**EXERCISE AIM**
Would you please copy each line below that includes the string "title"?

── SOURCE MATERIAL ──

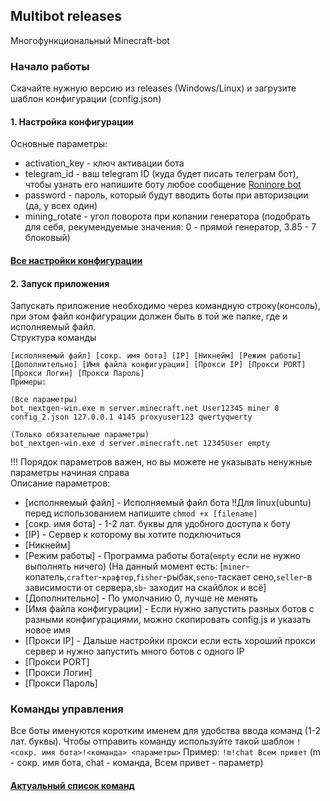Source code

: ## Multibot releases
Многофункциональный Minecraft-bot

### Начало работы
Скачайте нужную версию из releases (Windows/Linux) и загрузите шаблон конфигурации (config.json)
#### 1. Настройка конфигурации
Основные параметры:
- activation_key - ключ активации бота
- telegram_id - ваш telegram ID (куда будет писать телеграм бот), чтобы узнать его напишите боту любое сообщение [Roninore bot](http://t.me/roninore_bot)
- password - пароль, который будут вводить боты при авторизации (да, у всех один)
- mining_rotate - угол поворота при копании генератора (подобрать для себя, рекумендуемые значения: 0 - прямой генератор, 3.85 - 7 блоковый)  
#### [Все настройки конфигурации](config.md)

 #### 2. Запуск приложения
 Запускать приложение необходимо через командную строку(консоль), при этом файл конфигурации должен быть в той же папке, где и исполняемый файл.  
 Структура команды  
 ```
 [исполняемый файл] [сокр. имя бота] [IP] [Никнейм] [Режим работы] [Дополнительно] [Имя файла конфигурации] [Прокси IP] [Прокси PORT] [Прокси Логин] [Прокси Пароль]
 Примеры:
 
 (Все параметры)
 bot_nextgen-win.exe m server.minecraft.net User12345 miner 0 config_2.json 127.0.0.1 4145 proxyuser123 qwertyqwerty
 
 (Только обязательные параметры)
 bot_nextgen-win.exe d server.minecraft.net 12345User empty
 ```
 !!! Порядок параметров важен, но вы можете не указывать ненужные параметры начиная справа  
 Описание параметров:
 - [исполняемый файл] - Исполняемый файл бота !!Для linux(ubuntu) перед использованием напишите `chmod +x [filename]`
 - [сокр. имя бота] - 1-2 лат. буквы для удобного доступа к боту
 - [IP] - Сервер к которому вы хотите подключиться
 - [Никнейм]
 - [Режим работы] - Программа работы бота(`empty` если не нужно выполнять ничего) (На данный момент есть: [`miner`-копатель,`crafter`-`крафтер`,`fisher`-рыбак,`seno`-таскает сено,`seller`-в зависимости от сервера,`sb`- заходит на скайблок и всё]
 - [Дополнительно] - По умолчанию 0, лучше не менять
 - [Имя файла конфигурации] - Если нужно запустить разных ботов с разными конфигурациями, можно скопировать config.js и указать новое имя
 - [Прокси IP] - Дальше настройки прокси если есть хороший прокси сервер и нужно запустить много ботов с одного IP
 - [Прокси PORT]
 - [Прокси Логин] 
 - [Прокси Пароль]


### Команды управления
Все боты именуются коротким именем для удобства ввода команд (1-2 лат. буквы). 
Чтобы отправить команду используйте такой шаблон `!<сокр. имя бота>!<команда> <параметры>`
Пример: `!m!chat Всем привет` (m - сокр. имя бота, chat - команда, Всем привет - параметр)  
#### [Актуальный список команд](/commands.md)


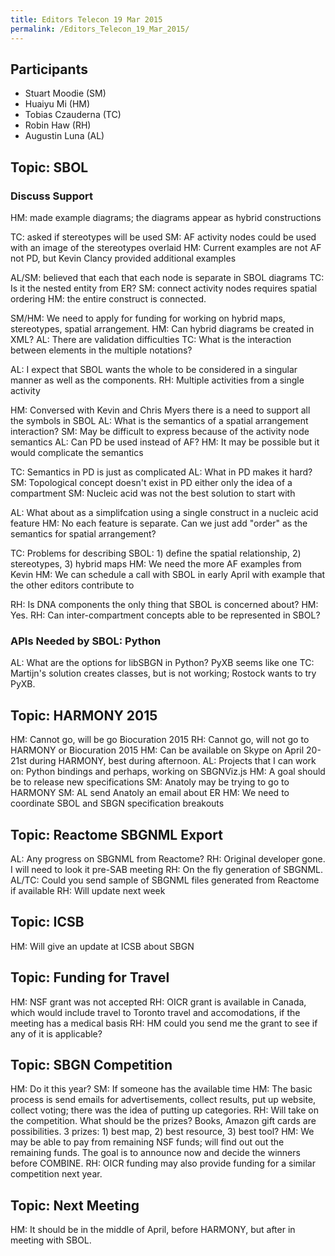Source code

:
 ```yaml
---
title: Editors Telecon 19 Mar 2015
permalink: /Editors_Telecon_19_Mar_2015/
---
```


Participants
------------

-   Stuart Moodie (SM)
-   Huaiyu Mi (HM)
-   Tobias Czauderna (TC)
-   Robin Haw (RH)
-   Augustin Luna (AL)

Topic: SBOL
-----------

### Discuss Support

HM: made example diagrams; the diagrams appear as hybrid constructions

TC: asked if stereotypes will be used SM: AF activity nodes could be used with an image of the stereotypes overlaid HM: Current examples are not AF not PD, but Kevin Clancy provided additional examples

AL/SM: believed that each that each node is separate in SBOL diagrams TC: Is it the nested entity from ER? SM: connect activity nodes requires spatial ordering HM: the entire construct is connected.

SM/HM: We need to apply for funding for working on hybrid maps, stereotypes, spatial arrangement. HM: Can hybrid diagrams be created in XML? AL: There are validation difficulties TC: What is the interaction between elements in the multiple notations?

AL: I expect that SBOL wants the whole to be considered in a singular manner as well as the components. RH: Multiple activities from a single activity

HM: Conversed with Kevin and Chris Myers there is a need to support all the symbols in SBOL AL: What is the semantics of a spatial arrangement interaction? SM: May be difficult to express because of the activity node semantics AL: Can PD be used instead of AF? HM: It may be possible but it would complicate the semantics

TC: Semantics in PD is just as complicated AL: What in PD makes it hard? SM: Topological concept doesn't exist in PD either only the idea of a compartment SM: Nucleic acid was not the best solution to start with

AL: What about as a simplifcation using a single construct in a nucleic acid feature HM: No each feature is separate. Can we just add "order" as the semantics for spatial arrangement?

TC: Problems for describing SBOL: 1) define the spatial relationship, 2) stereotypes, 3) hybrid maps HM: We need the more AF examples from Kevin HM: We can schedule a call with SBOL in early April with example that the other editors contribute to

RH: Is DNA components the only thing that SBOL is concerned about? HM: Yes. RH: Can inter-compartment concepts able to be represented in SBOL?

### APIs Needed by SBOL: Python

AL: What are the options for libSBGN in Python? PyXB seems like one TC: Martijn's solution creates classes, but is not working; Rostock wants to try PyXB.

Topic: HARMONY 2015
-------------------

HM: Cannot go, will be go Biocuration 2015 RH: Cannot go, will not go to HARMONY or Biocuration 2015 HM: Can be available on Skype on April 20-21st during HARMONY, best during afternoon. AL: Projects that I can work on: Python bindings and perhaps, working on SBGNViz.js HM: A goal should be to release new specifications SM: Anatoly may be trying to go to HARMONY SM: AL send Anatoly an email about ER HM: We need to coordinate SBOL and SBGN specification breakouts

Topic: Reactome SBGNML Export
-----------------------------

AL: Any progress on SBGNML from Reactome? RH: Original developer gone. I will need to look it pre-SAB meeting RH: On the fly generation of SBGNML. AL/TC: Could you send sample of SBGNML files generated from Reactome if available RH: Will update next week

Topic: ICSB
-----------

HM: Will give an update at ICSB about SBGN

Topic: Funding for Travel
-------------------------

HM: NSF grant was not accepted RH: OICR grant is available in Canada, which would include travel to Toronto travel and accomodations, if the meeting has a medical basis RH: HM could you send me the grant to see if any of it is applicable?

Topic: SBGN Competition
-----------------------

HM: Do it this year? SM: If someone has the available time HM: The basic process is send emails for advertisements, collect results, put up website, collect voting; there was the idea of putting up categories. RH: Will take on the competition. What should be the prizes? Books, Amazon gift cards are possibilities. 3 prizes: 1) best map, 2) best resource, 3) best tool? HM: We may be able to pay from remaining NSF funds; will find out out the remaining funds. The goal is to announce now and decide the winners before COMBINE. RH: OICR funding may also provide funding for a similar competition next year.

Topic: Next Meeting
-------------------

HM: It should be in the middle of April, before HARMONY, but after in meeting with SBOL.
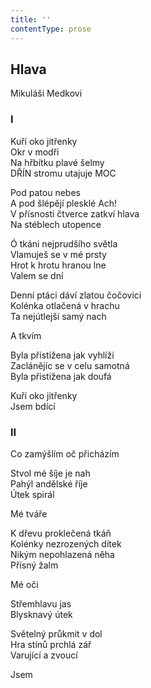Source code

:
 ```yaml
---
title: ''
contentType: prose
---
```


## Hlava

Mikuláši Medkovi

### I

Kuří oko jitřenky  
Okr v modři  
Na hřbítku plavé šelmy  
DŘÍN stromu utajuje MOC

Pod patou nebes  
A pod šlépějí plesklé Ach!  
V přísnosti čtverce zatkví hlava  
Na stéblech utopence

Ó tkáni nejprudšího světla  
Vlamuješ se v mé prsty  
Hrot k hrotu hranou lne  
Valem se dní

Denní ptáci dáví zlatou čočovici  
Kolénka otlačená v hrachu  
Ta nejútlejší samý nach

A tkvím

Byla přistižena jak vyhlíží  
Zaclánějíc se v celu samotná  
Byla přistižena jak doufá

Kuří oko jitřenky  
Jsem bdící

### II

Co zamýšlím oč přicházím

Stvol mé šíje je nah  
Pahýl andělské říje  
Útek spirál

Mé tváře

K dřevu proklečená tkáň  
Kolénky nezrozených dítek  
Nikým nepohlazená něha  
Přísný žalm

Mé oči

Střemhlavu jas  
Blysknavý útek

Světelný průkmit v dol  
Hra stínů prchlá zář  
Varující a zvoucí

Jsem
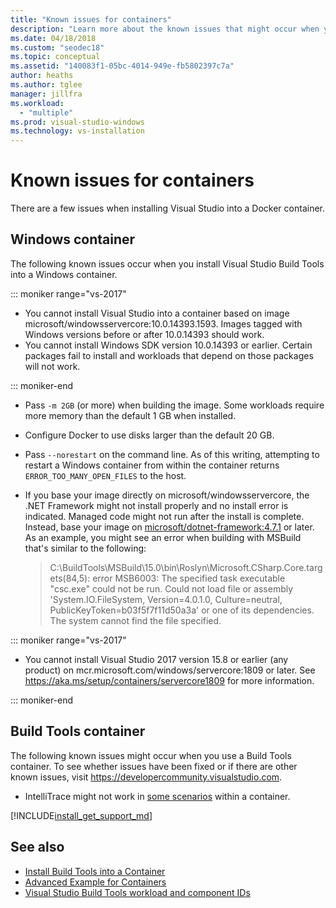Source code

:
 ```yaml
---
title: "Known issues for containers"
description: "Learn more about the known issues that might occur when you install Visual Studio Build Tools into a Windows container."
ms.date: 04/18/2018
ms.custom: "seodec18"
ms.topic: conceptual
ms.assetid: "140083f1-05bc-4014-949e-fb5802397c7a"
author: heaths
ms.author: tglee
manager: jillfra
ms.workload:
  - "multiple"
ms.prod: visual-studio-windows
ms.technology: vs-installation
---
```

# Known issues for containers

There are a few issues when installing Visual Studio into a Docker container.

## Windows container

The following known issues occur when you install Visual Studio Build Tools into a Windows container.

::: moniker range="vs-2017"

* You cannot install Visual Studio into a container based on image microsoft/windowsservercore:10.0.14393.1593. Images tagged with Windows versions before or after 10.0.14393 should work.
* You cannot install Windows SDK version 10.0.14393 or earlier. Certain packages fail to install and workloads that depend on those packages will not work.

::: moniker-end

* Pass `-m 2GB` (or more) when building the image. Some workloads require more memory than the default 1 GB when installed.
* Configure Docker to use disks larger than the default 20 GB.
* Pass `--norestart` on the command line. As of this writing, attempting to restart a Windows container from within the container returns `ERROR_TOO_MANY_OPEN_FILES` to the host.
* If you base your image directly on microsoft/windowsservercore, the .NET Framework might not install properly and no install error is indicated. Managed code might not run after the install is complete. Instead, base your image on [microsoft/dotnet-framework:4.7.1](https://hub.docker.com/r/microsoft/dotnet-framework) or later. As an example, you might see an error when building with MSBuild that's similar to the following:

  > C:\BuildTools\MSBuild\15.0\bin\Roslyn\Microsoft.CSharp.Core.targets(84,5): error MSB6003: The specified task executable "csc.exe" could not be run. Could not load file or assembly 'System.IO.FileSystem, Version=4.0.1.0, Culture=neutral, PublicKeyToken=b03f5f7f11d50a3a' or one of its dependencies. The system cannot find the file specified.

::: moniker range="vs-2017"

* You cannot install Visual Studio 2017 version 15.8 or earlier (any product) on mcr.microsoft.com/windows/servercore:1809 or later. See https://aka.ms/setup/containers/servercore1809 for more information.

::: moniker-end

## Build Tools container

The following known issues might occur when you use a Build Tools container. To see whether issues have been fixed or if there are other known issues, visit https://developercommunity.visualstudio.com.

* IntelliTrace might not work in [some scenarios](https://github.com/Microsoft/vstest/issues/940) within a container.

[!INCLUDE[install_get_support_md](includes/install_get_support_md.md)]

## See also

* [Install Build Tools into a Container](build-tools-container.md)
* [Advanced Example for Containers](advanced-build-tools-container.md)
* [Visual Studio Build Tools workload and component IDs](workload-component-id-vs-build-tools.md)
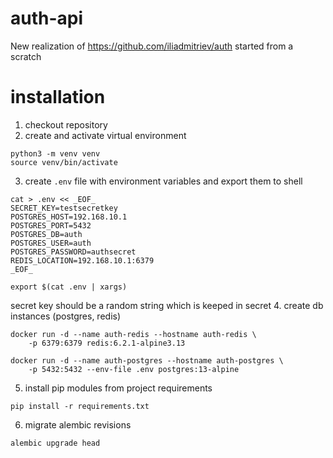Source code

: # auth-api

New realization of https://github.com/iliadmitriev/auth
started from a scratch

# installation

1. checkout repository
2. create and activate virtual environment
```shell
python3 -m venv venv
source venv/bin/activate
```
3. create `.env` file with environment variables and export them to shell
```shell
cat > .env << _EOF_
SECRET_KEY=testsecretkey
POSTGRES_HOST=192.168.10.1
POSTGRES_PORT=5432
POSTGRES_DB=auth
POSTGRES_USER=auth
POSTGRES_PASSWORD=authsecret
REDIS_LOCATION=192.168.10.1:6379
_EOF_

export $(cat .env | xargs)

```
secret key should be a random string which is keeped in secret
4. create db instances (postgres, redis)
```shell
docker run -d --name auth-redis --hostname auth-redis \
    -p 6379:6379 redis:6.2.1-alpine3.13

docker run -d --name auth-postgres --hostname auth-postgres \
    -p 5432:5432 --env-file .env postgres:13-alpine
```
5. install pip modules from project requirements
```shell
pip install -r requirements.txt
```
6. migrate alembic revisions
```shell
alembic upgrade head
```
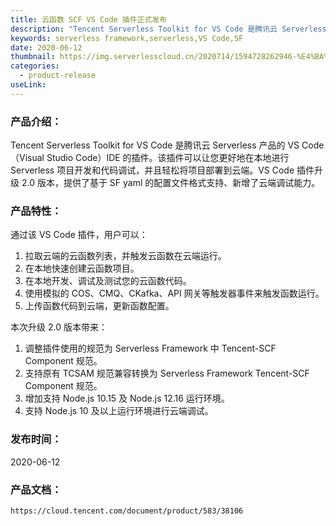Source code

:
 ```yaml
---
title: 云函数 SCF VS Code 插件正式发布
description: "Tencent Serverless Toolkit for VS Code 是腾讯云 Serverless 产品的 VS Code（Visual Studio Code）IDE 的插件。该插件可以让您更好地在本地进行 Serverless 项目开发和代码调试，并且轻松将项目部署到云端。VS Code 插件升级 2.0 版本，提供了基于 SF yaml 的配置文件格式支持、新增了云端调试能力。"
keywords: serverless framework,serverless,VS Code,SF
date: 2020-06-12
thumbnail: https://img.serverlesscloud.cn/2020714/1594728262946-%E4%BA%91%E5%87%BD%E6%95%B0%20SCF%20VS%20Code.jpg
categories:
  - product-release
useLink: 
---
```


### 产品介绍：

Tencent Serverless Toolkit for VS Code 是腾讯云 Serverless 产品的 VS Code（Visual Studio Code）IDE 的插件。该插件可以让您更好地在本地进行 Serverless 项目开发和代码调试，并且轻松将项目部署到云端。VS Code 插件升级 2.0 版本，提供了基于 SF yaml 的配置文件格式支持、新增了云端调试能力。

### 产品特性：

通过该 VS Code 插件，用户可以：

1. 拉取云端的云函数列表，并触发云函数在云端运行。
2. 在本地快速创建云函数项目。
3. 在本地开发、调试及测试您的云函数代码。
4. 使用模拟的 COS、CMQ、CKafka、API 网关等触发器事件来触发函数运行。
5. 上传函数代码到云端，更新函数配置。

本次升级 2.0 版本带来：

1. 调整插件使用的规范为 Serverless Framework 中 Tencent-SCF Component 规范。
2. 支持原有 TCSAM 规范兼容转换为 Serverless Framework  Tencent-SCF Component 规范。
3. 增加支持 Node.js 10.15 及 Node.js 12.16 运行环境。
4. 支持 Node.js 10 及以上运行环境进行云端调试。

### 发布时间：

2020-06-12

### 产品文档：

`https://cloud.tencent.com/document/product/583/38106`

───

**YOUR SOLUTION**
title: Editors Telecon 19 Mar 2015
title: ''
title: "Known issues for containers"
title: 云函数 SCF VS Code 插件正式发布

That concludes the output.